= ASSIGNMENT =
Copy every line of the records below where the word "training" occurs.
- - -
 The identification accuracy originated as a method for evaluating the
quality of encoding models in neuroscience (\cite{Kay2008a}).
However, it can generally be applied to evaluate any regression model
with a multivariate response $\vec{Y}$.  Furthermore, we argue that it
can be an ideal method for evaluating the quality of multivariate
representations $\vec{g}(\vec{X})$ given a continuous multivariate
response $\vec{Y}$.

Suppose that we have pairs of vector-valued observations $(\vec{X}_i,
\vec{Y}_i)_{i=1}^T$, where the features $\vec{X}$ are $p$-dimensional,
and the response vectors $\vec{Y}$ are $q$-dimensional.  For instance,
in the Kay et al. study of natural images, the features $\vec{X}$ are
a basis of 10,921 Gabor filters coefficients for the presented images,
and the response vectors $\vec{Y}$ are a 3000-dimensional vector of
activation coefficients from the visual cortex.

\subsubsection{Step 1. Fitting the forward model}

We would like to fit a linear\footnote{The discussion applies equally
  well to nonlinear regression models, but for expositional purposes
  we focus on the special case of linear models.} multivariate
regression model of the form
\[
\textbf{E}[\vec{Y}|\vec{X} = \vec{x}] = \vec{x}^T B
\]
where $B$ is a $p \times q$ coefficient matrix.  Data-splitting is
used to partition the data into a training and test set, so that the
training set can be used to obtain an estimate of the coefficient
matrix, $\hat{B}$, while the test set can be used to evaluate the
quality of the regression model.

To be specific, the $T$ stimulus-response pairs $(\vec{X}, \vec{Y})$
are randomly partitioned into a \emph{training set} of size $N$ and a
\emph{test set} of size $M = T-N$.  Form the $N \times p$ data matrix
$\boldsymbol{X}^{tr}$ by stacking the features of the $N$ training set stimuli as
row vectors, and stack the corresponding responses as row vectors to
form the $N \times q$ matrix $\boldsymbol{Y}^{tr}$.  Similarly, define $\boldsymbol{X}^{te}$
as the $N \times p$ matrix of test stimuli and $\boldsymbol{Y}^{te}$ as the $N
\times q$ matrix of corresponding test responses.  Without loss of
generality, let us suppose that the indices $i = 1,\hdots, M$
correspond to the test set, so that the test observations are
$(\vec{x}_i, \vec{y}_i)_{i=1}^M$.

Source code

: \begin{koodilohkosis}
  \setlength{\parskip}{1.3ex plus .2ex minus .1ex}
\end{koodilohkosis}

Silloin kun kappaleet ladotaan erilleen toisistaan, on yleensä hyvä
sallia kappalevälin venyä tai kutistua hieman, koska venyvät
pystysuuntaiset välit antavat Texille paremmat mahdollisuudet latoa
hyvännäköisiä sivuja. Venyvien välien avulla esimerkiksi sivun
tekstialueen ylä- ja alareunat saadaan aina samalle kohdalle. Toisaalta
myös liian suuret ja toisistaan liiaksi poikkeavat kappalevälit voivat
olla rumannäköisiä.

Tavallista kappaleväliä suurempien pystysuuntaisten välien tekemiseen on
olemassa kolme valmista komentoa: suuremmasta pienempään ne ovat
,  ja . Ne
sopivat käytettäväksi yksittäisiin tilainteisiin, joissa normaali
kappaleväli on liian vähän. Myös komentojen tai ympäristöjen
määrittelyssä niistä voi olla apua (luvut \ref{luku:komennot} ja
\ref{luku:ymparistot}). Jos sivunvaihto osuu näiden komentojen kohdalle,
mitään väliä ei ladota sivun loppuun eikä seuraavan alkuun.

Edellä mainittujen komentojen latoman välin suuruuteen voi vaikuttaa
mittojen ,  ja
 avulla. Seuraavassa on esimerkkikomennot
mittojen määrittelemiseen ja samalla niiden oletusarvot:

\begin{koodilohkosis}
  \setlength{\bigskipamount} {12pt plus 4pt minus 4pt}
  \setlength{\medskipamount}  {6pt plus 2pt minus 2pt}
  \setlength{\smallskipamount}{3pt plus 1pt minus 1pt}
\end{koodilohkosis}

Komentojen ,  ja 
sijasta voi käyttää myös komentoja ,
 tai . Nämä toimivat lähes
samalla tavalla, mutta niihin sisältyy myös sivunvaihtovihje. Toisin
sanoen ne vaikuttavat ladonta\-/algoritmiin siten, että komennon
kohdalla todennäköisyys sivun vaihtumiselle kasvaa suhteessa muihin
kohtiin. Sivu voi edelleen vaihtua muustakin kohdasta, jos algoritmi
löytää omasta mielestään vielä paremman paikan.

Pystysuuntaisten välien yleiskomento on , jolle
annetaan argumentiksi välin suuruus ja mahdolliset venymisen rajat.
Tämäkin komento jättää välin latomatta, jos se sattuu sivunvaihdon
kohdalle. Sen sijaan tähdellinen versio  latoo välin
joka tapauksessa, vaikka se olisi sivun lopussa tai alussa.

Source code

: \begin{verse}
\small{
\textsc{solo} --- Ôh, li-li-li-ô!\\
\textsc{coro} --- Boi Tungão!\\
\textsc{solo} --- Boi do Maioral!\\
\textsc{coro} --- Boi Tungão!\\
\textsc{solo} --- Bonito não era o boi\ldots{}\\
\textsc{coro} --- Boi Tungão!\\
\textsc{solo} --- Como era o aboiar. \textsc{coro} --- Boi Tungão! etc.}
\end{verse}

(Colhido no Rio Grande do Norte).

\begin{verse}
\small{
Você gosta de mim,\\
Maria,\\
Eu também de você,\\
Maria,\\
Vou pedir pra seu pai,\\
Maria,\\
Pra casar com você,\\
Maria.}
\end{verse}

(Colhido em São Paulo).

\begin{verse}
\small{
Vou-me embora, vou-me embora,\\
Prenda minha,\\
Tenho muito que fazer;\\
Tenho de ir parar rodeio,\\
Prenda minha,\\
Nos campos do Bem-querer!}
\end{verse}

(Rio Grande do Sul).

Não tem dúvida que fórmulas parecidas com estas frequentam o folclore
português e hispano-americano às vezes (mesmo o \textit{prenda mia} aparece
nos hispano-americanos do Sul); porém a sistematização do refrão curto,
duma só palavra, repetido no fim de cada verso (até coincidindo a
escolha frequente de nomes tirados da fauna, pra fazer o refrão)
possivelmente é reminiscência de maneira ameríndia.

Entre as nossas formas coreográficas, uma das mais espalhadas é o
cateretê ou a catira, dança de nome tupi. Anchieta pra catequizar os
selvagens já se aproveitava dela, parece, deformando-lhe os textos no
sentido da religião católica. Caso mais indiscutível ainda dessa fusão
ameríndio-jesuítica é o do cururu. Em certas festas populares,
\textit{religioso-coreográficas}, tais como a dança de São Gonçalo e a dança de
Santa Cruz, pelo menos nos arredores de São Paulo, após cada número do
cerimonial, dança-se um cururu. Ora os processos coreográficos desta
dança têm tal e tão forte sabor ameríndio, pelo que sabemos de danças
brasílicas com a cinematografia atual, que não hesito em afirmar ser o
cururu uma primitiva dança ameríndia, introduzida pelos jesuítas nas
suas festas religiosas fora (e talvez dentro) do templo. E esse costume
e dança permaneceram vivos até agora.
- - -
= SOLUTION TO THIS EXERCISE =
used to partition the data into a training and test set, so that the
training set can be used to obtain an estimate of the coefficient
are randomly partitioned into a \emph{training set} of size $N$ and a
$\boldsymbol{X}^{tr}$ by stacking the features of the $N$ training set stimuli as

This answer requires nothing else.